Aim of the task: Which of the lines in the listing that follows hold "language"? Pull each one out.

==== Entries provided

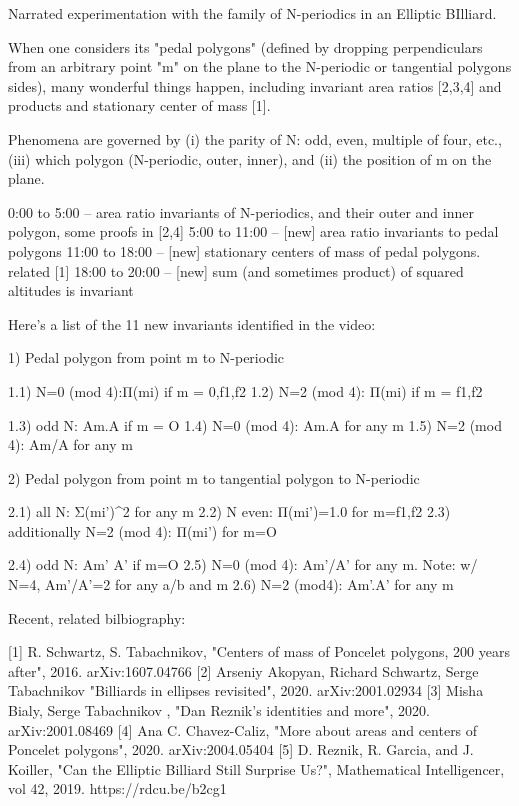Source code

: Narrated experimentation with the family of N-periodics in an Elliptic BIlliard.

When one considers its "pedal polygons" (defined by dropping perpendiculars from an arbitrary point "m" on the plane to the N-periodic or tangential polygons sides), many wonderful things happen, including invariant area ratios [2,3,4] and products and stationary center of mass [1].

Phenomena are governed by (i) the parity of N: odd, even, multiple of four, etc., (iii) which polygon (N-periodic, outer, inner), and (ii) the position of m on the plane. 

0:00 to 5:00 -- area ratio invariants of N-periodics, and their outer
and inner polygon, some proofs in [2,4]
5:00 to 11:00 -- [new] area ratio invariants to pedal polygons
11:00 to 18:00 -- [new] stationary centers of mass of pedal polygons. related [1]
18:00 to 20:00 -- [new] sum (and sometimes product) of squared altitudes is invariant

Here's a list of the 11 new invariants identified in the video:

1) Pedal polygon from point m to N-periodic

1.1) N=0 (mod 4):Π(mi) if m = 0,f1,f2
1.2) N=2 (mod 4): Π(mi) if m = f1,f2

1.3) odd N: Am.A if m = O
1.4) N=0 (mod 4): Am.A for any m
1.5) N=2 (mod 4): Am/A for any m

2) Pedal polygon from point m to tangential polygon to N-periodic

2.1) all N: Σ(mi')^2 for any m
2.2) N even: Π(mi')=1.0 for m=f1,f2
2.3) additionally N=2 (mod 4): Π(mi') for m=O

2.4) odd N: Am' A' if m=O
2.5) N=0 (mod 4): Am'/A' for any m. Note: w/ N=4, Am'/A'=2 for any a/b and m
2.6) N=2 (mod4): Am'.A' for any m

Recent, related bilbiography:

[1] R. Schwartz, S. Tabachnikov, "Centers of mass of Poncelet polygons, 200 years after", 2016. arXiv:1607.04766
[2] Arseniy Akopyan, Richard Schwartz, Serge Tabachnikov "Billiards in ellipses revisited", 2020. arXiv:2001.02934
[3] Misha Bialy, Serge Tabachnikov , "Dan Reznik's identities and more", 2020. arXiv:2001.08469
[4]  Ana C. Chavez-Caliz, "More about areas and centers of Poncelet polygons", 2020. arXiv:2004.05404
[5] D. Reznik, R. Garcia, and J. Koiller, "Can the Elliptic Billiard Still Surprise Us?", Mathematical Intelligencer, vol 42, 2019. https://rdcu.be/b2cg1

========
==== Entries provided

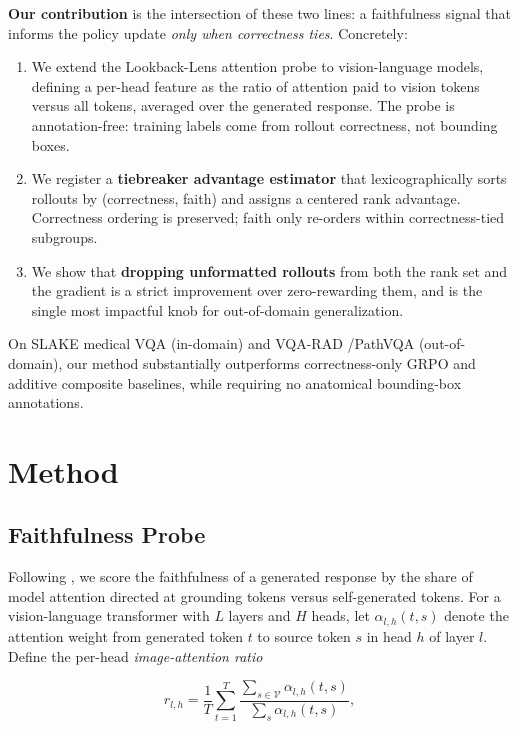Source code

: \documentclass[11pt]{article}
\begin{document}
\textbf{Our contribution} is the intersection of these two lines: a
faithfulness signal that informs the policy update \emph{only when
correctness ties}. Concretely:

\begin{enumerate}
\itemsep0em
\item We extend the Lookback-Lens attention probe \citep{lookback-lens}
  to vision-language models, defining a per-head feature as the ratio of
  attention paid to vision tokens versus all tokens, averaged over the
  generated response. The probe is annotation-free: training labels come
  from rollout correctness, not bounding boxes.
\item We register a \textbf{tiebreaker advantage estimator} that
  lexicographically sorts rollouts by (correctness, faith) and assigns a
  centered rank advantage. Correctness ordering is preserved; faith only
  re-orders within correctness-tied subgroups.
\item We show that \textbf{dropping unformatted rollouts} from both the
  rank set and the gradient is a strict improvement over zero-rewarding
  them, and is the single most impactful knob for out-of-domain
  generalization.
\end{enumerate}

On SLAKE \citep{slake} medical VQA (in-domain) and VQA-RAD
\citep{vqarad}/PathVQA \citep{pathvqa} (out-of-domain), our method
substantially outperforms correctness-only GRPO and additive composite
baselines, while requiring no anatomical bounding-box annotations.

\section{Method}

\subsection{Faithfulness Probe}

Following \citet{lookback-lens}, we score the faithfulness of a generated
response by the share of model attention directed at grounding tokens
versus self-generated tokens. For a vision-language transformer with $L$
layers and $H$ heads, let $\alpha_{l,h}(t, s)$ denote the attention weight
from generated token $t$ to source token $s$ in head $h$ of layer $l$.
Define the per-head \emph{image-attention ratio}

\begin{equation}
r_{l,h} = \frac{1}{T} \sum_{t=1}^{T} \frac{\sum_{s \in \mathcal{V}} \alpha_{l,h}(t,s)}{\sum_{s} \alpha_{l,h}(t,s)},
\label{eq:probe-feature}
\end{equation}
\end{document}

========

Response area:
  to vision-language models, defining a per-head feature as the ratio of
versus self-generated tokens. For a vision-language transformer with $L$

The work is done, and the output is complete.